- The University of Pennsylvania has involved the FBI after some staff received threatening antisemitic emails.
- The messages included "hateful language" and targeted " the personal identities of the recipients."
The University of Pennsylvania has notified the FBI about "vile" antisemitic emails sent to its university staff, amid the ongoing Israel-Hamas war and as donors threaten to pull funding.
Penn's president Elizabeth Magill published a letter to the university on Monday about how it is addressing antisemitic threats on campus.
"Today I learned that a small number of Penn staff members received vile, disturbing antisemitic emails that threatened violence against members of our Jewish community, specifically naming Penn Hillel and Lauder College House," Magill wrote. "These messages also included hateful language, targeting the personal identities of the recipients."
Penn Police notified the FBI of the potential hate crime and began a joint investigation, Magill said. Penn Police also did a sweep of Penn Hillel and Lauder College House, but didn't find a credible threat at that point.
Penn Hillel is the building where the activities of international Jewish campus organization Hillel are hosted at UPenn, while Lauder College House is a housing block.
Penn's public safety team is working with the FBI to identify the individuals behind the emails, who will be "punished to the fullest extent of the law."
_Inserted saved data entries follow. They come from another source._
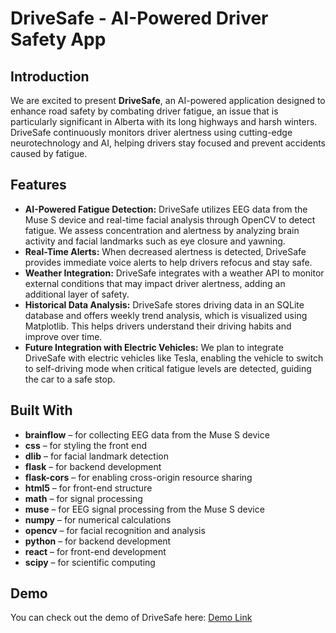 <h1>DriveSafe - AI-Powered Driver Safety App</h1>

## Introduction
We are excited to present **DriveSafe**, an AI-powered application designed to enhance road safety by combating driver fatigue, an issue that is particularly significant in Alberta with its long highways and harsh winters. DriveSafe continuously monitors driver alertness using cutting-edge neurotechnology and AI, helping drivers stay focused and prevent accidents caused by fatigue.

## Features
- **AI-Powered Fatigue Detection:** DriveSafe utilizes EEG data from the Muse S device and real-time facial analysis through OpenCV to detect fatigue. We assess concentration and alertness by analyzing brain activity and facial landmarks such as eye closure and yawning.
- **Real-Time Alerts:** When decreased alertness is detected, DriveSafe provides immediate voice alerts to help drivers refocus and stay safe.
- **Weather Integration:** DriveSafe integrates with a weather API to monitor external conditions that may impact driver alertness, adding an additional layer of safety.
- **Historical Data Analysis:** DriveSafe stores driving data in an SQLite database and offers weekly trend analysis, which is visualized using Matplotlib. This helps drivers understand their driving habits and improve over time.
- **Future Integration with Electric Vehicles:** We plan to integrate DriveSafe with electric vehicles like Tesla, enabling the vehicle to switch to self-driving mode when critical fatigue levels are detected, guiding the car to a safe stop.

## Built With
- **brainflow** – for collecting EEG data from the Muse S device
- **css** – for styling the front end
- **dlib** – for facial landmark detection
- **flask** – for backend development
- **flask-cors** – for enabling cross-origin resource sharing
- **html5** – for front-end structure
- **math** – for signal processing
- **muse** – for EEG signal processing from the Muse S device
- **numpy** – for numerical calculations
- **opencv** – for facial recognition and analysis
- **python** – for backend development
- **react** – for front-end development
- **scipy** – for scientific computing

## Demo
You can check out the demo of DriveSafe here: [Demo Link](https://lnkd.in/gBqPs9mW)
The Ivy League institution has come under fire recently as wealthy benefactors threaten to pull funding over what they see as the university's unsatisfactory response to antisemitism on campus in light of Hamas' attacks on Israel on October 7.
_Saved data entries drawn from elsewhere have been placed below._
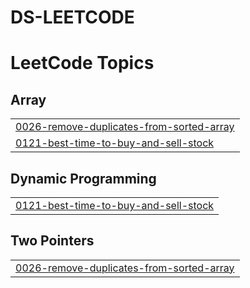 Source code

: # DS-LEETCODE
<!---LeetCode Topics Start-->
# LeetCode Topics
## Array
|  |
| ------- |
| [0026-remove-duplicates-from-sorted-array](https://github.com/Lakshmanyadav236/DS-LEETCODE/tree/master/0026-remove-duplicates-from-sorted-array) |
| [0121-best-time-to-buy-and-sell-stock](https://github.com/Lakshmanyadav236/DS-LEETCODE/tree/master/0121-best-time-to-buy-and-sell-stock) |
## Dynamic Programming
|  |
| ------- |
| [0121-best-time-to-buy-and-sell-stock](https://github.com/Lakshmanyadav236/DS-LEETCODE/tree/master/0121-best-time-to-buy-and-sell-stock) |
## Two Pointers
|  |
| ------- |
| [0026-remove-duplicates-from-sorted-array](https://github.com/Lakshmanyadav236/DS-LEETCODE/tree/master/0026-remove-duplicates-from-sorted-array) |
<!---LeetCode Topics End--> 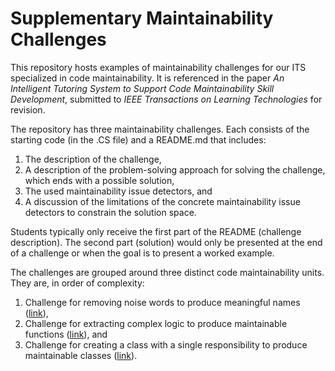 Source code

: # Supplementary Maintainability Challenges
This repository hosts examples of maintainability challenges for our ITS specialized in code maintainability. It is referenced in the paper _An Intelligent Tutoring System to Support Code Maintainability Skill Development_, submitted to _IEEE Transactions on Learning Technologies_ for revision.

The repository has three maintainability challenges. Each consists of the starting code (in the .CS file) and a README.md that includes:

1. The description of the challenge,
2. A description of the problem-solving approach for solving the challenge, which ends with a possible solution,
3. The used maintainability issue detectors, and
4. A discussion of the limitations of the concrete maintainability issue detectors to constrain the solution space.

Students typically only receive the first part of the README (challenge description). The second part (solution) would only be presented at the end of a challenge or when the goal is to present a worked example.

The challenges are grouped around three distinct code maintainability units. They are, in order of complexity:

1. Challenge for removing noise words to produce meaningful names ([link](https://github.com/Clean-CaDET/challenges/tree/master/Naming)),
2. Challenge for extracting complex logic to produce maintainable functions ([link](https://github.com/Clean-CaDET/challenges/tree/master/Methods)), and
3. Challenge for creating a class with a single responsibility to produce maintainable classes ([link](https://github.com/Clean-CaDET/challenges/tree/master/Classes)).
The billionaire CEO of Apollo Global Management Marc Rowan, an alumnus, wrote an op-ed for the newspaper of the university demanding that Magill and the chairman of the university's board of trustees Scott Bok, both step down.
Rowan also urged fellow alumni to "close their checkbooks" until university leaders resign and send only $1 in place of their normal contribution.
Rowan pointed to the Palestine Writes Literary Festival held at Penn as a major source of contention and signed an open letter saying the "platforming of outright antisemitism without denunciation from the university is unacceptable."
Other major donors to the university joined Rowan in pulling funding including former US diplomat Jon Huntsman, and billionaire businessmen Clifford Asness and Ronald Lauder, for whom Lauder College House is named.
Asness said he withdrew funding in response to the literary festival which he described as an "antisemitic Burning Man festival."
Magill responded in a statement in October saying the university "should have moved faster" to condemn antisemitism adding that it does not "endorse" the views of the speakers who were present at the literary festival.
Penn isn't the only Ivy League university to face backlash related to the Israel-Hamas war. Billionaire Bill Ackman called for the names of Harvard students, who signed a letter blaming the October 7 Hamas attacks on Israel, to be released so that companies don't hire them.
Over the weekend, Ackman shared a 3,000-word letter he sent to Harvard president Claudine Gay, outlining his concerns about the university's handling of the situation.